====== Exercise materials
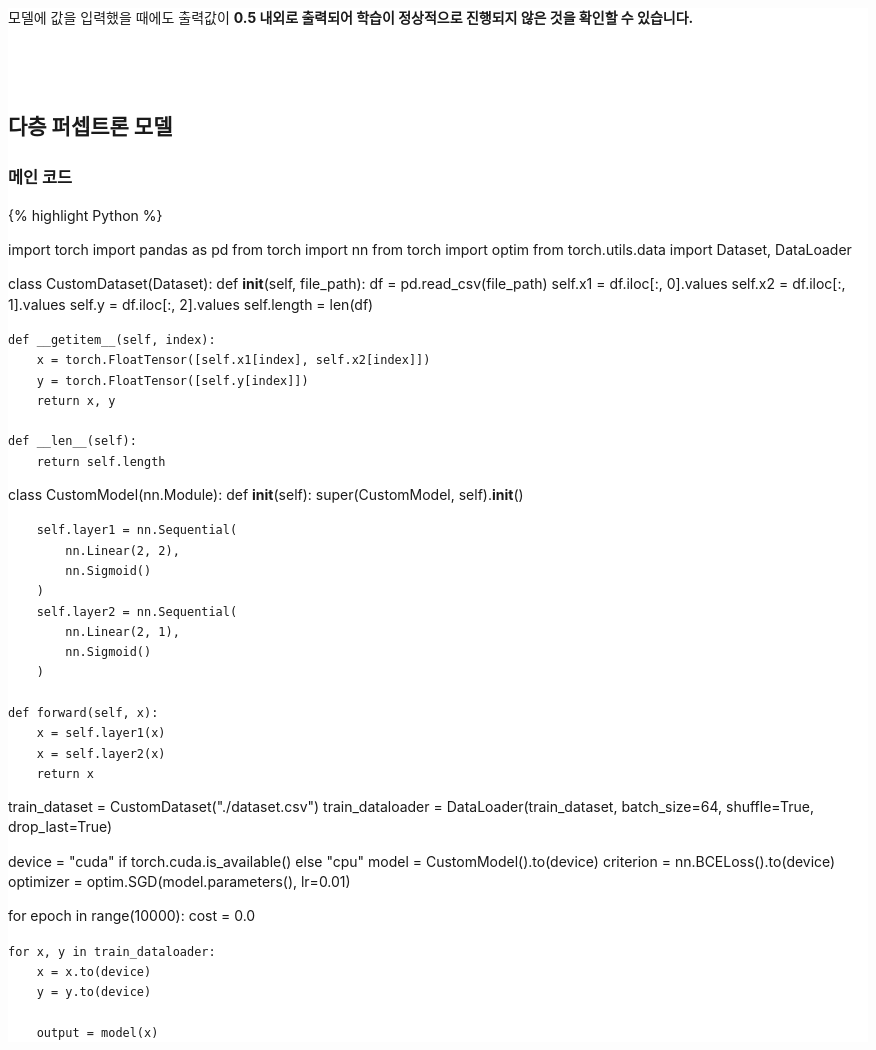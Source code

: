 모델에 값을 입력했을 때에도 출력값이 **0.5 내외로 출력되어 학습이 정상적으로 진행되지 않은 것을 확인할 수 있습니다.**

<br>
<br>

## 다층 퍼셉트론 모델

### 메인 코드

{% highlight Python %}

import torch
import pandas as pd
from torch import nn
from torch import optim
from torch.utils.data import Dataset, DataLoader


class CustomDataset(Dataset):
    def __init__(self, file_path):
        df = pd.read_csv(file_path)
        self.x1 = df.iloc[:, 0].values
        self.x2 = df.iloc[:, 1].values
        self.y = df.iloc[:, 2].values
        self.length = len(df)

    def __getitem__(self, index):
        x = torch.FloatTensor([self.x1[index], self.x2[index]])
        y = torch.FloatTensor([self.y[index]])
        return x, y

    def __len__(self):
        return self.length


class CustomModel(nn.Module):
    def __init__(self):
        super(CustomModel, self).__init__()

        self.layer1 = nn.Sequential(
            nn.Linear(2, 2),
            nn.Sigmoid()
        )
        self.layer2 = nn.Sequential(
            nn.Linear(2, 1),
            nn.Sigmoid()
        )

    def forward(self, x):
        x = self.layer1(x)
        x = self.layer2(x)
        return x


train_dataset = CustomDataset("./dataset.csv")
train_dataloader = DataLoader(train_dataset, batch_size=64, shuffle=True, drop_last=True)

device = "cuda" if torch.cuda.is_available() else "cpu"
model = CustomModel().to(device)
criterion = nn.BCELoss().to(device)
optimizer = optim.SGD(model.parameters(), lr=0.01)

for epoch in range(10000):
    cost = 0.0

    for x, y in train_dataloader:
        x = x.to(device)
        y = y.to(device)

        output = model(x)

[Wikipedia]: https://upload.wikimedia.org/wikipedia/commons/b/bc/Neuron_Hand-tuned.svg
[Dataset]: https://github.com/076923/076923.github.io/raw/master/download/datasets/pytorch-14/dataset.csv
[강좌]: https://076923.github.io/posts/AI-5/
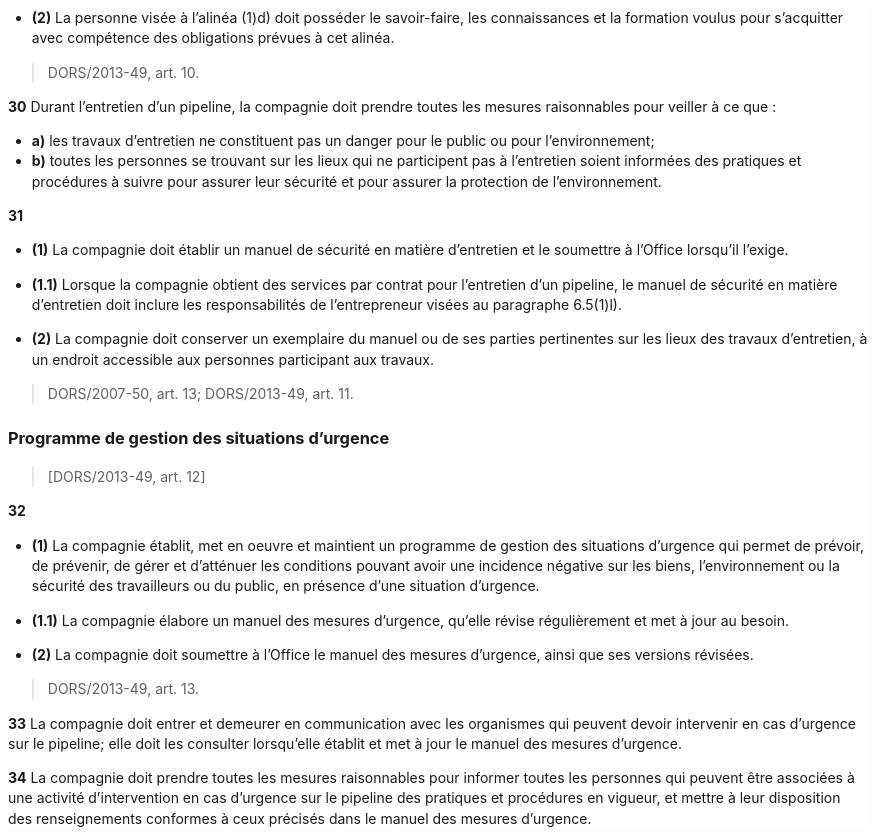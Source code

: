 - **(2)** La personne visée à l’alinéa (1)d) doit posséder le savoir-faire, les connaissances et la formation voulus pour s’acquitter avec compétence des obligations prévues à cet alinéa.
> DORS/2013-49, art. 10.




**30** Durant l’entretien d’un pipeline, la compagnie doit prendre toutes les mesures raisonnables pour veiller à ce que :
- **a)** les travaux d’entretien ne constituent pas un danger pour le public ou pour l’environnement;
- **b)** toutes les personnes se trouvant sur les lieux qui ne participent pas à l’entretien soient informées des pratiques et procédures à suivre pour assurer leur sécurité et pour assurer la protection de l’environnement.



**31** 

- **(1)** La compagnie doit établir un manuel de sécurité en matière d’entretien et le soumettre à l’Office lorsqu’il l’exige.

- **(1.1)** Lorsque la compagnie obtient des services par contrat pour l’entretien d’un pipeline, le manuel de sécurité en matière d’entretien doit inclure les responsabilités de l’entrepreneur visées au paragraphe 6.5(1)l).

- **(2)** La compagnie doit conserver un exemplaire du manuel ou de ses parties pertinentes sur les lieux des travaux d’entretien, à un endroit accessible aux personnes participant aux travaux.
> DORS/2007-50, art. 13; DORS/2013-49, art. 11.





### Programme de gestion des situations d’urgence
> [DORS/2013-49, art. 12]



**32** 

- **(1)** La compagnie établit, met en oeuvre et maintient un programme de gestion des situations d’urgence qui permet de prévoir, de prévenir, de gérer et d’atténuer les conditions pouvant avoir une incidence négative sur les biens, l’environnement ou la sécurité des travailleurs ou du public, en présence d’une situation d’urgence.

- **(1.1)** La compagnie élabore un manuel des mesures d’urgence, qu’elle révise régulièrement et met à jour au besoin.

- **(2)** La compagnie doit soumettre à l’Office le manuel des mesures d’urgence, ainsi que ses versions révisées.
> DORS/2013-49, art. 13.




**33** La compagnie doit entrer et demeurer en communication avec les organismes qui peuvent devoir intervenir en cas d’urgence sur le pipeline; elle doit les consulter lorsqu’elle établit et met à jour le manuel des mesures d’urgence.



**34** La compagnie doit prendre toutes les mesures raisonnables pour informer toutes les personnes qui peuvent être associées à une activité d’intervention en cas d’urgence sur le pipeline des pratiques et procédures en vigueur, et mettre à leur disposition des renseignements conformes à ceux précisés dans le manuel des mesures d’urgence.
============
(Required action) Return exactly the part of the listing above that opens with the line containing "y = y.to(device)" and closes with the line containing "DORS/2013-49, art. 10.". Pictures stay out.

(Result of this task)
        y = y.to(device)

        output = model(x)

[Wikipedia]: https://upload.wikimedia.org/wikipedia/commons/b/bc/Neuron_Hand-tuned.svg
[Dataset]: https://github.com/076923/076923.github.io/raw/master/download/datasets/pytorch-14/dataset.csv
[강좌]: https://076923.github.io/posts/AI-5/
Source code

: - **(2)** La personne visée à l’alinéa (1)d) doit posséder le savoir-faire, les connaissances et la formation voulus pour s’acquitter avec compétence des obligations prévues à cet alinéa.
> DORS/2013-49, art. 10.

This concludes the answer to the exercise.